Twenty % Tippers - Part 1


While taking the C train downtown, I found a series a flyers taped up along the 14th Street station platform. They were all promotions for the Twenty % Tippers, a quirky NYC band that may or may not be making a comeback, and their latest CD that you can get free.

While long copy isn't usually advisable for a band flyer, it works brilliantly here because waiting for a train leaves many of us with nothing better to do than read, especially when the writing is this good.

Since the type is too small peruse, I'll reproduce it here:

It was not a good time for the arts. We barely worked at all, and could not obtain a commission to present our songs during the five-day festival of Minerva. The atmosphere was grim and deteriorating daily. An occasional lyrical collaborator of ours, primarily a writer of Atellan farces, had just been burned alive in the ampitheater for penning a line which had an amusing double-entendre. Another collaborator, best known for the short poem in hexameters titled "Reply to Brutus' Eulogy of Cato," was accused of homosexual relations, both active and passive, with Mnester the comedian, and, as punishment, was sewn up in a sack with a dog, a cock, a snake and a monkey, and cast into the river.

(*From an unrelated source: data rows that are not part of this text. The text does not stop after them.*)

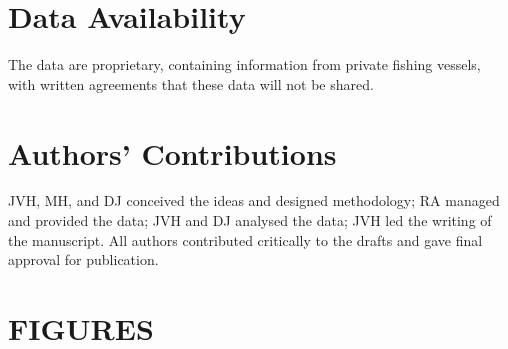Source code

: \documentclass[11pt, titlepage]{article}
\begin{document}
\begin{spacing}{1.9}
\begin{flushleft}
\section*{Data Availability}

The data are proprietary, containing information from private fishing vessels, with written agreements that these data will not be shared.

\section*{Authors' Contributions}

JVH, MH, and DJ conceived the ideas and designed methodology; RA managed and provided the data; JVH and DJ analysed the data; JVH led the writing of the manuscript. All authors contributed critically to the drafts and gave final approval for publication.


%


%
%


\newpage
{}

\section*{FIGURES}



\end{flushleft}
\end{spacing}
\end{document}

All pantomime actors and their hangers-on had been expelled from the city. People could now be executed for carrying a coin bearing Augustus' head into a lavatory or brothel. Foreign kings were detained in the capital - Maroboduus the German, Rhascuporis the Thracian, Archelaus of Cappadocia - all of whose kingdoms had lately been reduced to provincial status.

We survived on meager payment from the occasional private concert given on Sunday afternoon in the quarters of a wealthy family originating from Aricia, which boasted many ancestral busts of senators. Woe to us, the payment from these private concerts was made in barley bread instead of the customary wheat ration. While we played for varying members of the family, others congregated in the anteroom and gesticulated violently, plotting an attack on the Senate House to kill as many senators as convenient, bickering and accusing one another of incompetence for a recent failed attempt in which the ringleader did not give the agreed upon signal of letting his gown fall to expose the shoulder.

We waxed reflective on more prosperous times. Gone were the days when out great patron and protector held sway, and we were paid handsomely for our performances: ten pecks of grain and an additional ten pounds of oil, fresh hand-pressed cheese and green figs of the second crop. Back in those days of vanity, we would find the time to soften the hair on our legs by singeing them with red-hot walnut shells. Who among us cannot recall our great benefactor, resplendent in his glory, the abolisher of the half-per-cent auction tax, attending the garrison Games and throwing down javelins at a wild boar let loose in the arena? On the discovery of his passing, because of the dark stains which covered his body and the foam on his lips, poison was greatly suspected. With his death announcement, the populace threw their household-gods into the street, and princes shaved their beards as a token of profound grief. Not knowing how to survive in this difficult environment, we debated whether to consecrate all our songs jountly to Neptune and Mars, and cautiously venture far back into the wild interior, with the intention of subsisting there indefinitely. How else could artists such as we hope to practice their craft in such godless times?